**Work item**
Restate the lines exactly, starting at the line that contains "## Download the app to your local machine" and finishing with the final line of the records.

====== Data to examine ======

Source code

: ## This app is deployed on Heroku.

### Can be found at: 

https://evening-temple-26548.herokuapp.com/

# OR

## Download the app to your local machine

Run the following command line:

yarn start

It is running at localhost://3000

======

**Written solution**
## Download the app to your local machine

Run the following command line:

yarn start

It is running at localhost://3000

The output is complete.